§ Data section:
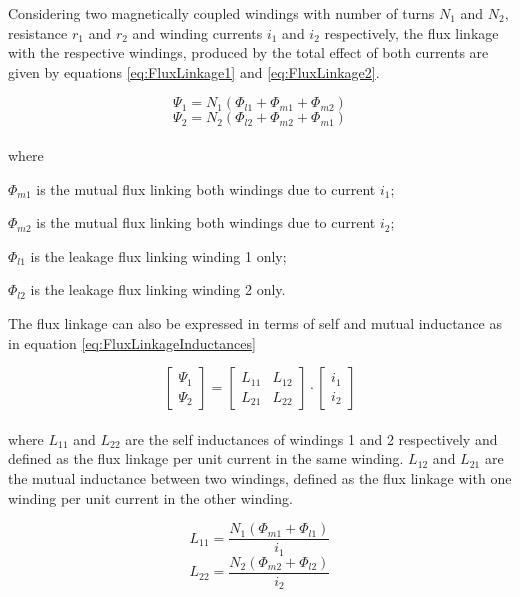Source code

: Considering two magnetically coupled windings with number of turns $N_1$ and $N_2$, resistance $r_1$ and $r_2$ and winding currents $i_1$ and $i_2$ respectively, the flux linkage with the respective windings, produced by the total effect of both currents are given by equations \ref{eq:FluxLinkage1} and \ref{eq:FluxLinkage2}.

\begin{equation} \label{eq:FluxLinkage1}
	\Psi_1 = N_1(\Phi_{l1} + \Phi_{m1} + \Phi_{m2})
\end{equation}
\begin{equation} \label{eq:FluxLinkage2}
	\Psi_2 = N_2(\Phi_{l2} + \Phi_{m2} + \Phi_{m1})
\end{equation}
\\
where

$\Phi_{m1}$ is the mutual flux linking both windings due to current $i_1$;

$\Phi_{m2}$ is the mutual flux linking both windings due to current $i_2$;

$\Phi_{l1}$ is the leakage flux linking winding 1 only;

$\Phi_{l2}$ is the leakage flux linking winding 2 only.

The flux linkage can also be expressed in terms of self and mutual inductance as in equation \ref{eq:FluxLinkageInductances}

\begin{equation} \label{eq:FluxLinkageInductances}
	\begin{bmatrix}
		\Psi_1\\
		\Psi_2
	\end{bmatrix}
		=
	\begin{bmatrix}
		L_{11} & L_{12}\\
		L_{21} & L_{22}
	\end{bmatrix}
		\cdot
	\begin{bmatrix}
		i_1\\
		i_2		
	\end{bmatrix}
\end{equation}
\\
where $L_{11}$ and $L_{22}$ are the self inductances of windings 1 and 2 respectively and defined as the flux linkage per unit current in the same winding. $L_{12}$ and $L_{21}$ are the mutual inductance between two windings, defined as the flux linkage with one winding per unit current in the other winding.

\begin{equation}
	L_{11} = \frac{N_1(\Phi_{m1} + \Phi_{l1})}{i_1}
\end{equation}
\begin{equation}
	L_{22} =  \frac{N_2(\Phi_{m2} + \Phi_{l2})}{i_2}
\end{equation}

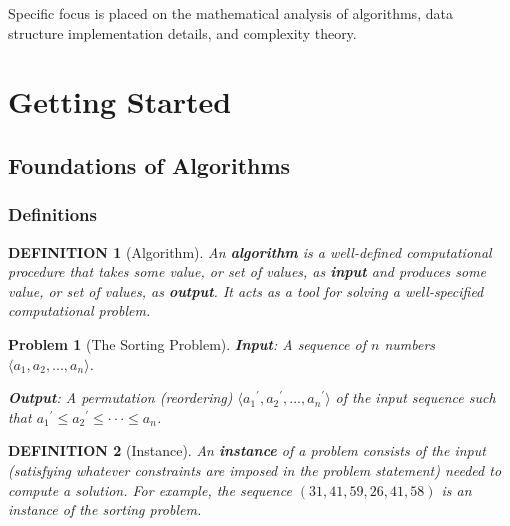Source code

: \documentclass[12pt]{article}
\theoremstyle{blueplain}
\theoremstyle{bluedef}
\newtheorem{definition}{DEFINITION}[section]
\newtheorem{problem}{Problem}[section]
\theoremstyle{blueremark}
\begin{document}
\medskip

\noindent Specific focus is placed on the mathematical analysis of algorithms, data structure implementation details, and complexity theory.

\clearpage

\label{mytoc}

\onehalfspacing
\tableofcontents
\clearpage

\doublespacing
{}


\section{Getting Started}

\subsection{Foundations of Algorithms}

\subsubsection{Definitions}

\begin{definition}[Algorithm]
    An \textbf{algorithm} is a well-defined computational procedure that takes some value, or set of values, as \textbf{input} and produces some value, or set of values, as \textbf{output}. It acts as a tool for solving a well-specified computational problem.
\end{definition}

\begin{problem}[The Sorting Problem]
\textbf{Input}: A sequence of $n$ numbers $\langle a_{1},a_{2},...,a_{n}\rangle$.

\noindent \textbf{Output}: A permutation (reordering) $\langle{a_{1}}^{\prime},{a_{2}}^{\prime},...,{a_{n}}^{\prime}\rangle$ of the input sequence such that ${a_{1}}^{\prime}\le{a_{2}}^{\prime}\le\cdot\cdot\cdot\le{a_{n}}$.
\end{problem}

\begin{definition}[Instance]
    An \textbf{instance} of a problem consists of the input (satisfying whatever constraints are imposed in the problem statement) needed to compute a solution.
    For example, the sequence $(31, 41, 59, 26, 41, 58)$ is an instance of the sorting problem.
\end{definition}
\end{document}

§ What the task requires: Every entry must be transcribed exactly. Pictures do not belong in the copy.

§ Response to the task:
Source code

: Considering two magnetically coupled windings with number of turns $N_1$ and $N_2$, resistance $r_1$ and $r_2$ and winding currents $i_1$ and $i_2$ respectively, the flux linkage with the respective windings, produced by the total effect of both currents are given by equations \ref{eq:FluxLinkage1} and \ref{eq:FluxLinkage2}.

\begin{equation} \label{eq:FluxLinkage1}
	\Psi_1 = N_1(\Phi_{l1} + \Phi_{m1} + \Phi_{m2})
\end{equation}
\begin{equation} \label{eq:FluxLinkage2}
	\Psi_2 = N_2(\Phi_{l2} + \Phi_{m2} + \Phi_{m1})
\end{equation}
\\
where

$\Phi_{m1}$ is the mutual flux linking both windings due to current $i_1$;

$\Phi_{m2}$ is the mutual flux linking both windings due to current $i_2$;

$\Phi_{l1}$ is the leakage flux linking winding 1 only;

$\Phi_{l2}$ is the leakage flux linking winding 2 only.

The flux linkage can also be expressed in terms of self and mutual inductance as in equation \ref{eq:FluxLinkageInductances}

\begin{equation} \label{eq:FluxLinkageInductances}
	\begin{bmatrix}
		\Psi_1\\
		\Psi_2
	\end{bmatrix}
		=
	\begin{bmatrix}
		L_{11} & L_{12}\\
		L_{21} & L_{22}
	\end{bmatrix}
		\cdot
	\begin{bmatrix}
		i_1\\
		i_2		
	\end{bmatrix}
\end{equation}
\\
where $L_{11}$ and $L_{22}$ are the self inductances of windings 1 and 2 respectively and defined as the flux linkage per unit current in the same winding. $L_{12}$ and $L_{21}$ are the mutual inductance between two windings, defined as the flux linkage with one winding per unit current in the other winding.

\begin{equation}
	L_{11} = \frac{N_1(\Phi_{m1} + \Phi_{l1})}{i_1}
\end{equation}
\begin{equation}
	L_{22} =  \frac{N_2(\Phi_{m2} + \Phi_{l2})}{i_2}
\end{equation}

Source code

: \documentclass[12pt]{article}
\theoremstyle{blueplain}
\theoremstyle{bluedef}
\newtheorem{definition}{DEFINITION}[section]
\newtheorem{problem}{Problem}[section]
\theoremstyle{blueremark}
\begin{document}
\medskip

\noindent Specific focus is placed on the mathematical analysis of algorithms, data structure implementation details, and complexity theory.

\clearpage

\label{mytoc}

\onehalfspacing
\tableofcontents
\clearpage

\doublespacing
{}


\section{Getting Started}

\subsection{Foundations of Algorithms}

\subsubsection{Definitions}

\begin{definition}[Algorithm]
    An \textbf{algorithm} is a well-defined computational procedure that takes some value, or set of values, as \textbf{input} and produces some value, or set of values, as \textbf{output}. It acts as a tool for solving a well-specified computational problem.
\end{definition}

\begin{problem}[The Sorting Problem]
\textbf{Input}: A sequence of $n$ numbers $\langle a_{1},a_{2},...,a_{n}\rangle$.

\noindent \textbf{Output}: A permutation (reordering) $\langle{a_{1}}^{\prime},{a_{2}}^{\prime},...,{a_{n}}^{\prime}\rangle$ of the input sequence such that ${a_{1}}^{\prime}\le{a_{2}}^{\prime}\le\cdot\cdot\cdot\le{a_{n}}$.
\end{problem}

\begin{definition}[Instance]
    An \textbf{instance} of a problem consists of the input (satisfying whatever constraints are imposed in the problem statement) needed to compute a solution.
    For example, the sequence $(31, 41, 59, 26, 41, 58)$ is an instance of the sorting problem.
\end{definition}
\end{document}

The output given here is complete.